Up until now, this seems like a simple yes or no question.  But here’s where my brain explodes with questions.  First, I’ve voiced this opinion to some of the bridges in my life, and they’ve felt hurt at being marginalized in the conversation (at least via the title I’ve refused them).  Considering that feminism is about gender constructs and power relations not just women’s rights, this is a legitamate concern.  However, haven’t women been marginalized for… forever??  Isn’t it time that we had a space for women to speak as the primary voices, the go-to people?

The questions continue, and my abilty to see the issue so simply degrades.  I had a counselor in college who is a gay man, and he made the point to me once that he argued that all gay men should be feminists because of the way that the same structures that are used against women are used also against gay men.  The easiest example of this is demasculation of gay men–why is that bad?  It can only be bad because being a woman is bad.  So then where does that leave a gay man–even a masculine gay man?  Not to mention the trans community!  Can a transgender or transsexual man-to-woman or woman-to-man be a feminist then?  I have no idea.  I think gender issues faced by the trans community are very much issues of feminism.  Though, that said, trans people face problems that I as a woman-born-woman will never face.  And I face problems that they may never face.

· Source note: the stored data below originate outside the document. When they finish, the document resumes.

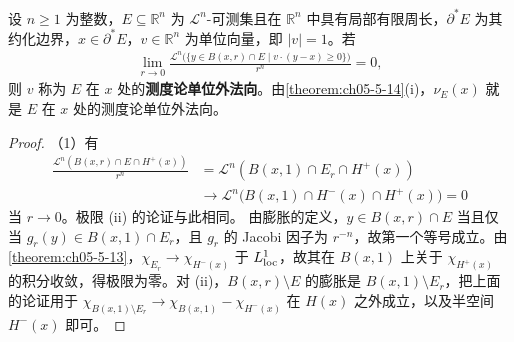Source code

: \documentclass[../../main.tex]{subfiles}%
\begin{document}
\begin{definition}[测度论单位外法向]\label{definition:ch05-5-6}
设 $n\geqslant1$ 为整数，$E\subseteq\mathbb{R}^n$ 为 $\mathcal{L}^n$-可测集且在 $\mathbb{R}^n$ 中具有局部有限周长，$\partial^*E$ 为其约化边界，$x\in\partial^*E$，$v\in\mathbb{R}^n$ 为单位向量，即 $\lvert v\rvert=1$。若
\begin{align*}
\lim_{r\to0}\frac{\mathcal{L}^n\bigl(\{y\in B(x,r)\cap E\mid v\cdot(y-x)\geqslant0\}\bigr)}{r^n}=0,
\end{align*}
则 $v$ 称为 $E$ 在 $x$ 处的\textbf{测度论单位外法向}。由\cref{theorem:ch05-5-14}(i)，$\nu_E(x)$ 就是 $E$ 在 $x$ 处的测度论单位外法向。%
\end{definition}

\begin{proof}
（1）有
\begin{align*}
\frac{\mathcal{L}^n(B(x,r)\cap E\cap H^+(x))}{r^n}
&=\mathcal{L}^n(B(x,1)\cap E_r\cap H^+(x))\\
&\to\mathcal{L}^n\bigl(B(x,1)\cap H^-(x)\cap H^+(x)\bigr)=0
\end{align*}
当 $r\to0$。极限 (ii) 的论证与此相同。
由膨胀的定义，$y\in B(x,r)\cap E$ 当且仅当 $g_r(y)\in B(x,1)\cap E_r$，且 $g_r$ 的 Jacobi 因子为 $r^{-n}$，故第一个等号成立。由\cref{theorem:ch05-5-13}，$\chi_{E_r}\to\chi_{H^-(x)}$ 于 $L^1_{\mathrm{loc}}$，故其在 $B(x,1)$ 上关于 $\chi_{H^+(x)}$ 的积分收敛，得极限为零。对 (ii)，$B(x,r)\setminus E$ 的膨胀是 $B(x,1)\setminus E_r$，把上面的论证用于 $\chi_{B(x,1)\setminus E_r}\to\chi_{B(x,1)}-\chi_{H^-(x)}$ 在 $H(x)$ 之外成立，以及半空间 $H^-(x)$ 即可。%


\end{proof}
\end{document}
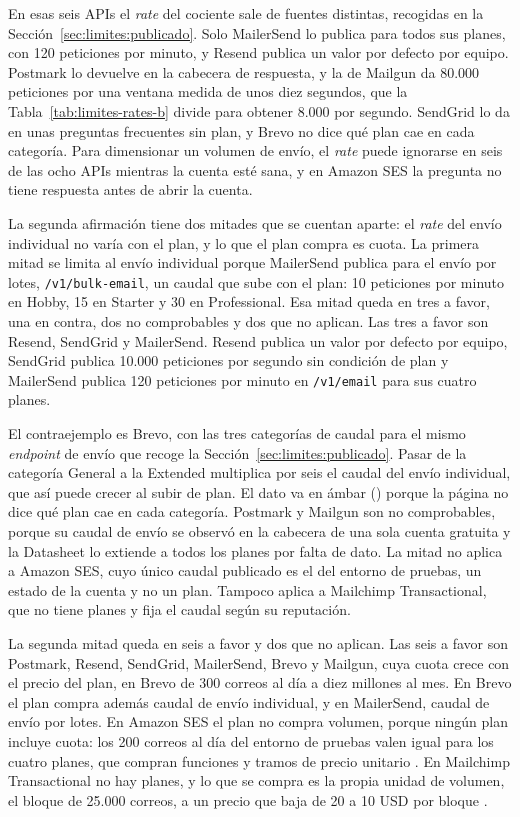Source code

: En esas seis APIs el \textit{rate} del cociente sale de fuentes distintas, recogidas en la Sección~\ref{sec:limites:publicado}.
Solo MailerSend lo publica para todos sus planes, con 120 peticiones por minuto, y Resend publica un valor por defecto por equipo.
Postmark lo devuelve en la cabecera de respuesta, y la de Mailgun da 80.000 peticiones por una ventana medida de unos diez segundos, que la Tabla~\ref{tab:limites-rates-b} divide para obtener 8.000 por segundo.
SendGrid lo da en unas preguntas frecuentes sin plan, y Brevo no dice qué plan cae en cada categoría.
Para dimensionar un volumen de envío, el \textit{rate} puede ignorarse en seis de las ocho APIs mientras la cuenta esté sana, y en Amazon SES la pregunta no tiene respuesta antes de abrir la cuenta.

La segunda afirmación tiene dos mitades que se cuentan aparte: el \textit{rate} del envío individual no varía con el plan, y lo que el plan compra es cuota.
La primera mitad se limita al envío individual porque MailerSend publica para el envío por lotes, \texttt{/v1/bulk-email}, un caudal que sube con el plan: 10 peticiones por minuto en Hobby, 15 en Starter y 30 en Professional.
Esa mitad queda en tres a favor, una en contra, dos no comprobables y dos que no aplican.
Las tres a favor son Resend, SendGrid y MailerSend.
Resend publica un valor por defecto por equipo, SendGrid publica 10.000 peticiones por segundo sin condición de plan y MailerSend publica 120 peticiones por minuto en \texttt{/v1/email} para sus cuatro planes.

El contraejemplo es Brevo, con las tres categorías de caudal para el mismo \textit{endpoint} de envío que recoge la Sección~\ref{sec:limites:publicado}.
Pasar de la categoría General a la Extended multiplica por seis el caudal del envío individual, que así puede crecer al subir de plan.
El dato va en ámbar (\semambar{}) porque la página no dice qué plan cae en cada categoría.
Postmark y Mailgun son no comprobables, porque su caudal de envío se observó en la cabecera de una sola cuenta gratuita y la Datasheet lo extiende a todos los planes por falta de dato.
La mitad no aplica a Amazon SES, cuyo único caudal publicado es el del entorno de pruebas, un estado de la cuenta y no un plan.
Tampoco aplica a Mailchimp Transactional, que no tiene planes y fija el caudal según su reputación.

La segunda mitad queda en seis a favor y dos que no aplican.
Las seis a favor son Postmark, Resend, SendGrid, MailerSend, Brevo y Mailgun, cuya cuota crece con el precio del plan, en Brevo de 300 correos al día a diez millones al mes.
En Brevo el plan compra además caudal de envío individual, y en MailerSend, caudal de envío por lotes.
En Amazon SES el plan no compra volumen, porque ningún plan incluye cuota: los 200 correos al día del entorno de pruebas valen igual para los cuatro planes, que compran funciones y tramos de precio unitario \citep{sespricing}.
En Mailchimp Transactional no hay planes, y lo que se compra es la propia unidad de volumen, el bloque de 25.000 correos, a un precio que baja de 20 a 10 USD por bloque \citep{mailchimppricing}.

Then is the solution to say that heterosexual men are bridges, and men who identify sexually as a minority are feminists?  I think I’m confused from all the questions.  I really want to hear what the community thinks on this one.  I think it’s a complicated issue about power and access.

So, what do you think?

[p.s. forgive my lack of knowledge regarding trans terminology.  If one of you can give me some of the vocab surrounding transsexuality/gender, I would really appreciate it.  I’d like to write a post about that later.]